How I am seeing it is we will get a count as following:
Overlapping feature type | Overlapped feature type | Count

Here is the tile-reduce script I am working on. So this script finds out all waterbodies in a tile and then checks for other features in the same tile overlapped by it.

One issue in above process is we will miss counts from the relations as mb tiles used in tile-reduce doesn't contains relation type features.

Would be glad to feedbacks from the team.
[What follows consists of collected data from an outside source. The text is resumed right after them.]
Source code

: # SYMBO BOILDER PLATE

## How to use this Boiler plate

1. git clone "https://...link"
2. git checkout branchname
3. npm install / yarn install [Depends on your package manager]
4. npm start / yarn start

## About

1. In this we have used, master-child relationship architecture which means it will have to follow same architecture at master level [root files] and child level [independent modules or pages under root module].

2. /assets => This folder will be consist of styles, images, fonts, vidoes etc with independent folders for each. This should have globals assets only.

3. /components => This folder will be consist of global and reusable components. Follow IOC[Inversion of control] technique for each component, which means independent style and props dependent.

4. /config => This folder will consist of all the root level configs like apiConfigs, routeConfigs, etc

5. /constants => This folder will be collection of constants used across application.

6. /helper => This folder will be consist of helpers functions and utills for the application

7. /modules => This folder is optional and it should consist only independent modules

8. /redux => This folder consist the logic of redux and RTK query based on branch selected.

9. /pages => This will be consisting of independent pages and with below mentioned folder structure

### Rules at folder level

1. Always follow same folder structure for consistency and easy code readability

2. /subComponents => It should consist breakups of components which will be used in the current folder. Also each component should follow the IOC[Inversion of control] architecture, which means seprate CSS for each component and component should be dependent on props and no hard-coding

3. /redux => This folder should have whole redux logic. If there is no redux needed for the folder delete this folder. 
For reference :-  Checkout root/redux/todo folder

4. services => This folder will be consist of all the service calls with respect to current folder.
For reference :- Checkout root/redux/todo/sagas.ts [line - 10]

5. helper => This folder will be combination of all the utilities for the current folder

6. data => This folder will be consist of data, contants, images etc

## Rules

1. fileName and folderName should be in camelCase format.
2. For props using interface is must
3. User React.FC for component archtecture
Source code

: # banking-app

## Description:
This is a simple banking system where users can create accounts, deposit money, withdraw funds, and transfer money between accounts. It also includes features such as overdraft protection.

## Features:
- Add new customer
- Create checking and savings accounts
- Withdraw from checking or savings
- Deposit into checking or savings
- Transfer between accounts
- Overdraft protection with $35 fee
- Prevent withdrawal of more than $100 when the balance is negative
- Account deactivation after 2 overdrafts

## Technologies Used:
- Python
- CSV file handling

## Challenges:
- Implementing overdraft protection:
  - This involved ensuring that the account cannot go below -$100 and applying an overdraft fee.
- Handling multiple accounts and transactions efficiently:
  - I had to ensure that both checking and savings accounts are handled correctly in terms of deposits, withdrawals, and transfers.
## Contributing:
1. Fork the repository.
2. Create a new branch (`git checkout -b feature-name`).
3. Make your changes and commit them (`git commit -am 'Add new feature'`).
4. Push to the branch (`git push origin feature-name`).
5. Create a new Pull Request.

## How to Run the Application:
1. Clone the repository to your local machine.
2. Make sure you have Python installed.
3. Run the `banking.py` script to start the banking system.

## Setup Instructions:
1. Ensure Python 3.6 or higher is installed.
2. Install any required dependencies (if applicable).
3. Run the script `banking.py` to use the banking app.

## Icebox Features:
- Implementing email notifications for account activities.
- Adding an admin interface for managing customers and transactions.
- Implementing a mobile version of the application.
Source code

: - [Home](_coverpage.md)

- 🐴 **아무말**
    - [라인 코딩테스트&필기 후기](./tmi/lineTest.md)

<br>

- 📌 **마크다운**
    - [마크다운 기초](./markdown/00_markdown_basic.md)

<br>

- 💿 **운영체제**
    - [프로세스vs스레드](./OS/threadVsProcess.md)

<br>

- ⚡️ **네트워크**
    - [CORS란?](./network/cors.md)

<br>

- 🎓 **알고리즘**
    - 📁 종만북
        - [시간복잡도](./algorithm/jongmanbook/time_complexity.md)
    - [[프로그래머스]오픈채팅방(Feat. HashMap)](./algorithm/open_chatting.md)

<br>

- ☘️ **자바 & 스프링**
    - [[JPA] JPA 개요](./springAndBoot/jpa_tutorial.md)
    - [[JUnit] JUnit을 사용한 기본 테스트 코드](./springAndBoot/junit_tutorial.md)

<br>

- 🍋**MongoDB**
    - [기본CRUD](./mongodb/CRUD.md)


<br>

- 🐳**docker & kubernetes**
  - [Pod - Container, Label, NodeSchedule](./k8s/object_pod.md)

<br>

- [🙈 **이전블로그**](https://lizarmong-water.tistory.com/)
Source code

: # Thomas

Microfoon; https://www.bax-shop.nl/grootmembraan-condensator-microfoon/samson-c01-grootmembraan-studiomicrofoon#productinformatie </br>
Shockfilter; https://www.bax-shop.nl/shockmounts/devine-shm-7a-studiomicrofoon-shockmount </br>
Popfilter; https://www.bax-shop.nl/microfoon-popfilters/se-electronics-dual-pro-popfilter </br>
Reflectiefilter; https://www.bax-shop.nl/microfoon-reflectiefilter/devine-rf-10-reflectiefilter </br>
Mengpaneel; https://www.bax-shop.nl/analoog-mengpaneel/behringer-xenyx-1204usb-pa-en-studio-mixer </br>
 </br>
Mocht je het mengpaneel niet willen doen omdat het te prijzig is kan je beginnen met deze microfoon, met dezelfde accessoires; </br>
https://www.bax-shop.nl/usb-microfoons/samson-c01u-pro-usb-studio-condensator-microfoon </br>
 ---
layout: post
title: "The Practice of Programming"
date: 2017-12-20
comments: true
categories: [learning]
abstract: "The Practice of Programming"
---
cc @batpad @geohacker @planemad @lukasmartinelli @ian29

@geohacker
Copy link
Contributor

This is a great idea! OSM QA Tiles aren't the best for this research though because - no relations, tile edges, multipolygon handling.

@amishas157 Let's use osmium. Take a look at osmlazer for a sketch.

@amishas157
Copy link
Contributor Author

@geohacker Yes, that would be great. Now how I am thinking of approaching this problem is following:

Find the overlapping features with an area greater than a threshold value and find the different kind of overlapping and overlapped features. And then doing a deeper analysis on the combination of two.

@amishas157
Copy link
Contributor Author

amishas157 commented Apr 13, 2017

Analysing Feature Overlaps

Idea behind doing this analysis is to get an idea what kind of overlaps exist in OSM , get an estimate of the numbers for the same and also to differentiate a good overlaps from the bad ones. The example of good ones can be building overlapping with landuse feature but the bad ones can be water feature overlapping over buildings.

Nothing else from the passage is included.